The Anniston City Council voted Tuesday to sell the Calhoun Theater, once a Noble Street landmark, to a Birmingham developer for $7,000.
“I’m just thrilled that after 20 years of the property deteriorating, someone is willing to buy it,” Councilwoman Millie Harris said at Tuesday’s meeting at the Anniston City Meeting Center.
One of the owners of Fanaei Investments, a Birmingham company known for renovating and selling urban properties, addressed the council at a meeting earlier this month, asking the council to declare the former theater surplus and sell it.
It wasn’t a difficult pitch to make. The Calhoun, built in the 1940s, thrived in a mid-century Anniston that was bristling with soldiers and devoid of television screens. It hung on into the 1983, despite the rise of TV and of bigger theaters in other parts of town. Richard Pryor’s “The Toy” — still a new film at the time — was the last movie screened there.
A private contractor’s attempt in 1996 to renovate the structure as an entertainment venue eventually came to a halt. Since then, the building has become the city’s property, and the city’s problem. City officials say there’s major damage to the roof, and there was talk at one point of turning it into an open-air amphitheater. In 2019, volunteers worked to at least spruce up the exterior, tearing down vines and putting up classic movie posters on the building’s exterior.
It’s unclear exactly what Fanaei intends to do with the building. No one from the company appeared at Tuesday’s meeting, and attempts to reach the company by phone were unsuccessful. City officials say they know only that the plan is to turn the site into some sort of entertainment venue. Fanaei has done similar work in Birmingham, city officials said.
“Frankly, I’m grateful someone’s interested in the building,” said Mayor Jack Draper.
Councilman D.D. Roberts said that since news of the sale first got out, some local residents have complained that the site could be sold for just $7,000. He said those critics don’t know the condition of the site.
“Anybody that knows the history of Anniston knows that building has been sitting there for years,” Roberts said.

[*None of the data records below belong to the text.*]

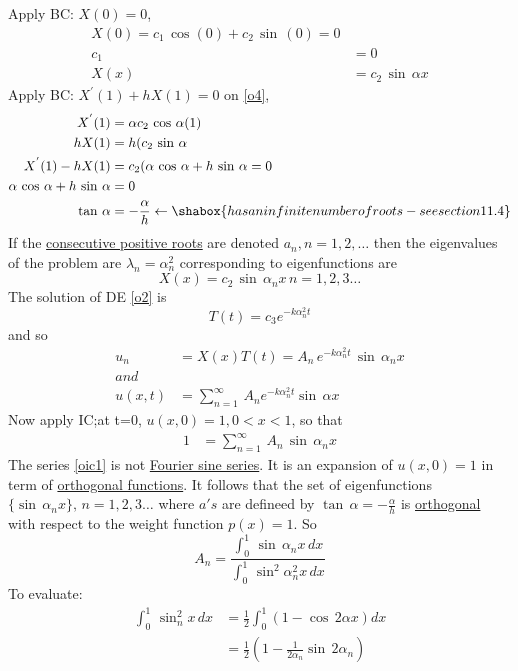 Apply BC: $X(0)=0$,\\
\begin{align}
X(0)=c_1\,\cos(0)+c_2\,\sin\,(0)=0\nonumber\\
c_1&=0\nonumber\\
X(x)&=c_2\,\sin\,\alpha x\label{o4}
\end{align}
Apply BC: $X^{'}(1)+hX(1)=0$ on \eqref{o4},
\begin{align*}
X^{'}(1)&=\alpha c_2\,\cos\,\alpha (1)\\
hX(1)&=h(c_2\,\sin\,\alpha\\
X^{'}(1)-hX(1)&=c_2(\alpha\,\cos\,\alpha+h\,\sin\,\alpha=0\\
\alpha\,\cos\,\alpha+h\,\sin\,\alpha&=0\\
\tan\,\alpha&=-\frac{\alpha}{h}\leftarrow\shabox{has an infinite number of roots-see section 11.4}
\end{align*}
If the \underline{consecutive positive roots} are denoted $a_n,n=1,2,\ldots$ then the eigenvalues of the problem are $\lambda_n=\alpha_n^2$ corresponding to eigenfunctions are\\
$$ X(x)=c_2\,\sin\,\alpha_n x\,n=1,2,3\ldots$$
The solution of DE \eqref{o2} is 
$$T(t)=c_3e^{-k\alpha^2_nt} $$
and so 
\begin{align}
u_n&=X(x)T(t)=A_n\,e^{-k\alpha^2_n t}\,\sin\,\alpha_n x\\
and\,\,\,&\\
u(x,t)&=\sum_{n=1}^\infty\,A_ne^{-k\alpha^2_n t}\sin\,\alpha x
\end{align}
Now apply IC;at t=0, $u(x,0)=1, 0<x<1$, so that
\begin{align}
1&=\sum_{n=1}^\infty\,A_n\,\sin\,\alpha_n x\label{oic1}
\end{align}
The series \eqref{oic1} is not \underline{Fourier sine series}. It is an expansion of $u(x,0)=1$ in term of \underline{orthogonal functions}. It follows that the set of eigenfunctions $\{\sin\,\alpha_n x\},\,n=1,2,3\ldots$ where $a's$ are defineed by $\tan\,\alpha=-\frac{\alpha}{h}$ is \underline{orthogonal} with respect to the weight function $p(x)=1$. So 
\begin{equation}
A_n=\frac{\int_0^1\,\sin\,\alpha_n x\,dx}{\int_0^1\,\sin^2 \alpha^2_n x\,dx}\label{a1}
\end{equation}
To evaluate:
\begin{align}
\int_0^1\,\sin^2_n x\,dx&=\frac{1}{2}\int_0^1(1-\cos\,2\alpha x)dx\nonumber\\
&=\frac{1}{2}\left(1-\frac{1}{2\alpha_n}\sin\,2\alpha_n\right)\label{a2}
\end{align}
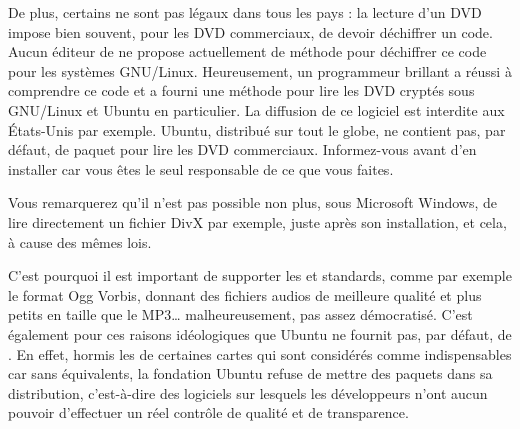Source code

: De plus, certains  ne sont pas légaux dans tous les pays : la lecture d'un DVD impose bien souvent, pour les DVD commerciaux, de devoir déchiffrer un code.  Aucun éditeur de  ne propose actuellement de méthode pour déchiffrer ce code pour les systèmes GNU/Linux. Heureusement, un programmeur brillant a réussi à comprendre ce code et a fourni une méthode pour lire les DVD cryptés sous GNU/Linux et Ubuntu en particulier. La diffusion de ce logiciel est interdite aux États-Unis par exemple. Ubuntu, distribué sur tout le globe, ne contient pas, par défaut, de paquet pour lire les DVD commerciaux. Informez-vous avant d'en installer car vous êtes le seul responsable de ce que vous faites.\par
\begin{nota}
Vous remarquerez qu'il n'est pas possible non plus, sous Microsoft Windows, de lire directement un fichier DivX par exemple, juste après son installation, et cela, à cause des mêmes lois.
\end{nota}
C'est pourquoi il est important de supporter les   et standards, comme par exemple le format Ogg Vorbis, donnant des fichiers audios de meilleure qualité et plus petits en taille que le MP3\ldots{} malheureusement, pas assez démocratisé. C'est également pour ces raisons idéologiques que Ubuntu ne fournit pas, par défaut, de  . En effet, hormis les   de certaines cartes  qui sont considérés comme indispensables car sans équivalents, la fondation Ubuntu refuse de mettre des paquets  dans sa distribution, c'est-à-dire des logiciels sur lesquels les développeurs n'ont aucun pouvoir d'effectuer un réel contrôle de qualité et de transparence.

Signs of downtown interest
City officials have long said they expect interest in downtown properties to quicken as contractors near completion of the new federal courthouse on Gurnee Avenue, a building that is expected to bring more traffic and business downtown. The council earlier this month approved tax incentives for Cobblestone Properties, a company that plans to build a hotel downtown.
Another downtown site, the Freedom Riders National Monument, is also working to step up activity at the old Greyhound bus station that is the core of the National Parks Service site. May will mark the 60th anniversary of the attack on the Freedom Riders, civil rights advocates who rode through Anniston to protest segregation on interstate buses.
Park ranger Kris Butcher brought council members a copy of the new junior park ranger workbook for the Freedom Riders site. Junior ranger badges and workbooks are a common attraction at national park sites, and Butcher said the workbook would be available some time in May.
“The intent is to have something there even when a ranger isn’t available,” Butcher said. The Greyhound station was opened for visitors for the first time earlier this year, and Butcher said there’s a plan to install informational kiosks at the Greyhound station and the bus burning site.
In other business, the council:
— Appointed six new members to the Main Street Anniston board of directors: Kristin Filligim, Thomas Zimmerman, Chris Collins, Jacqueline Judkins, Christopher Carr and Dara Murphy. The board also reappointed Christa Morphis.
— Tabled a motion to pass a new debris collection ordinance for the city. Council members plan to seek more input on the ordinance at a public meeting at the City Meeting Center Thursday at 5:30 p.m.